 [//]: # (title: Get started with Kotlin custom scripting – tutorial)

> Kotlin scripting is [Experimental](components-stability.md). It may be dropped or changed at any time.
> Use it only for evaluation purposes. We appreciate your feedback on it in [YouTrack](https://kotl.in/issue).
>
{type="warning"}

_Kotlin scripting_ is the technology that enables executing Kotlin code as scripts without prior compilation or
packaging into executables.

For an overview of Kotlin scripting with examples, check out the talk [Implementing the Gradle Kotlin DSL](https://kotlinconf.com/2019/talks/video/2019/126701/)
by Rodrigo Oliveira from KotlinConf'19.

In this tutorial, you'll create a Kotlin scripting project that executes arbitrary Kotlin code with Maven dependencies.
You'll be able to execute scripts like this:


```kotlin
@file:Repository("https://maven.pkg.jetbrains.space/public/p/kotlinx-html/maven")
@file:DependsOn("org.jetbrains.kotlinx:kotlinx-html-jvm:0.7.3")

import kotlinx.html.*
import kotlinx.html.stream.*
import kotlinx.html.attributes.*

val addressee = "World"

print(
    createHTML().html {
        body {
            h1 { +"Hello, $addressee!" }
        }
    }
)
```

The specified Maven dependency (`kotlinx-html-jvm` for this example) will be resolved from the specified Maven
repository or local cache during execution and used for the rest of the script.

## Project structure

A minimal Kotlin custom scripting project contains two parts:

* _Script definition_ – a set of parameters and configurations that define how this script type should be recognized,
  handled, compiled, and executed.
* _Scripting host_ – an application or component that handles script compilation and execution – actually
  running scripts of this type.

---*---

__Exercise__:
Please return all of the entries above, exactly and completely.

__Result for this task__:
 [//]: # (title: Get started with Kotlin custom scripting – tutorial)

> Kotlin scripting is [Experimental](components-stability.md). It may be dropped or changed at any time.
> Use it only for evaluation purposes. We appreciate your feedback on it in [YouTrack](https://kotl.in/issue).
>
{type="warning"}

_Kotlin scripting_ is the technology that enables executing Kotlin code as scripts without prior compilation or
packaging into executables.

For an overview of Kotlin scripting with examples, check out the talk [Implementing the Gradle Kotlin DSL](https://kotlinconf.com/2019/talks/video/2019/126701/)
by Rodrigo Oliveira from KotlinConf'19.

In this tutorial, you'll create a Kotlin scripting project that executes arbitrary Kotlin code with Maven dependencies.
You'll be able to execute scripts like this:


```kotlin
@file:Repository("https://maven.pkg.jetbrains.space/public/p/kotlinx-html/maven")
@file:DependsOn("org.jetbrains.kotlinx:kotlinx-html-jvm:0.7.3")

import kotlinx.html.*
import kotlinx.html.stream.*
import kotlinx.html.attributes.*

val addressee = "World"

print(
    createHTML().html {
        body {
            h1 { +"Hello, $addressee!" }
        }
    }
)
```

The specified Maven dependency (`kotlinx-html-jvm` for this example) will be resolved from the specified Maven
repository or local cache during execution and used for the rest of the script.

## Project structure

A minimal Kotlin custom scripting project contains two parts:

* _Script definition_ – a set of parameters and configurations that define how this script type should be recognized,
  handled, compiled, and executed.
* _Scripting host_ – an application or component that handles script compilation and execution – actually
  running scripts of this type.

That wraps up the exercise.